On this day, Ash Wednesday, the Catholic Church and other Christians start the time that is called Lent. Originally this was a long preparation for those who want to become Christians. Before it became a tradition in most “Christian” countries to baptise everyone, one would desire to become a Christian after that person falls in love with Christ and His teachings and then starts his preparation for baptism.
The question that comes to my mind for us who are baptised already, and most of us when we were as young as babies, is what does Ash Wednesday and Lent mean to us today?
While sprinkling ashes on the heads of those that attend the ceremony today the minister usually acclaims: You are dust and to dust you will return. Dust was the name of the first man: Adam (Adamah: earth or dust). We see in creation that “the Lord God formed the man from the dust of the ground. He breathed the breath of life into the man's nostrils, and the man became a living person.” (Gen. 2:7).

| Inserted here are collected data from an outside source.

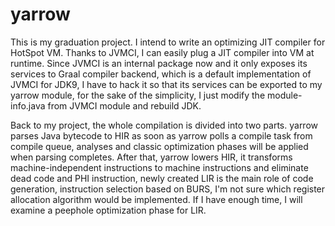 # yarrow
This is my graduation project. I intend to write an optimizing JIT compiler for HotSpot VM. Thanks to JVMCI, I can easily plug a JIT compiler into VM at runtime. Since JVMCI is an internal package now and it only exposes its services to Graal compiler backend, which is a default implementation of JVMCI for JDK9, I have to hack it so that its services can be exported to my yarrow module, for the sake of the simplicity, I just modify the module-info.java from JVMCI module and rebuild JDK.

Back to my project, the whole compilation is divided into two parts. yarrow parses Java bytecode to HIR as soon as yarrow polls a compile task from compile queue, analyses and classic optimization phases will be applied when parsing completes. After that, yarrow lowers HIR, it transforms machine-independent instructions to machine instructions and eliminate dead code and PHI instruction, newly created LIR is the main role of code generation, instruction selection based on BURS, I'm not sure which register allocation algorithm would be implemented. If I have enough time, I will examine a peephole optimization phase for LIR.

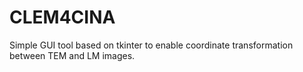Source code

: # CLEM4CINA
Simple GUI tool based on tkinter to enable coordinate transformation between TEM and LM images.
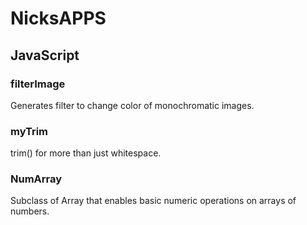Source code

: # NicksAPPS

## JavaScript
### filterImage
Generates filter to change color of monochromatic images.

### myTrim
trim() for more than just whitespace.

### NumArray
Subclass of Array that enables basic numeric operations on arrays of numbers.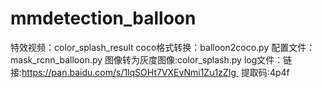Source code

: # mmdetection_balloon
特效视频：color_splash_result
coco格式转换：balloon2coco.py
配置文件：mask_rcnn_balloon.py
图像转为灰度图像:color_splash.py
log文件：链接:https://pan.baidu.com/s/1lqSOHt7VXEvNmi1Zu1zZIg  提取码:4p4f

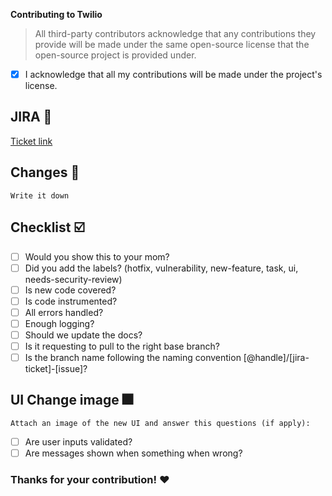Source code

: **Contributing to Twilio**
> All third-party contributors acknowledge that any contributions they provide will be made under the same open-source license that the open-source project is provided under.

- [x] I acknowledge that all my contributions will be made under the project's license.

## JIRA 📎
[Ticket link](https://issues.corp.twilio.com/browse/{JIRA-Ticket-Number})

## Changes 📜
`Write it down`

## Checklist ☑️
- [ ] Would you show this to your mom?
- [ ] Did you add the labels? (hotfix, vulnerability, new-feature, task, ui, needs-security-review)
- [ ] Is new code covered?
- [ ] Is code instrumented?
- [ ] All errors handled?
- [ ] Enough logging?
- [ ] Should we update the docs?
- [ ] Is it requesting to pull to the right base branch?
- [ ] Is the branch name following the naming convention [@handle]/[jira-ticket]-[issue]?

## UI Change image 🎆
`Attach an image of the new UI and answer this questions (if apply): `
- [ ] Are user inputs validated?
- [ ] Are messages shown when something when wrong?

### Thanks for your contribution! ❤️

The dust gave us form, shape, image, and the breath gave us life, soul, true being. But we waste most of our time on the image, forgetting that there is God’s breath or life within us. We spend most of the time constructing this image, this external form, the way we look. We depend on how people see us, what impression we give them, what they think about us. We do anything to impress others. But this is just the image we project. It’s not the truth who we are. This is, in reality, false. The truth is the life within, the soul.
Lent, and preparation for baptism, is all about learning how to let go this false image. In reality, those preparing for baptism were preparing for drowning. Something will die on that day. It’s this false image, or ego. And the letting go of what you have worked for to impress everyone feels like dying as it is all you know about yourself.
Jesus speaks so often about this subject when he talks about the “grain of wheat that falls into the ground” (Jn. 12:24), or the “picking up the cross everyday” (Lk. 9:23) or when you “lose your life to find it” (Mt 10:39; 16:25; Lk. 17:33). It’s all about the dying of this false self. We’re often reminded by most theologians that it’s not bad. It’s only false.
Lent is all about letting go of what is false, what is not truly you, what will not live forever, and what will die when you die. Lent is calling us to die before we die. This is calling us not to continue to be hypocrites, as today’s Gospel demands: do not imitate the hypocrites (Mt. 6:1-6, 16-18). We do not do things for others, for their praise, or to win human admiration.
If we’re able to die for what is false then we remain with what is true, the true self or soul, as we Christians love to call it. And what a sense of freedom that would be. Eventually, that’s what will probably happen on the day of our death. But Lent, or rather baptism, calls us to enjoy that new life before.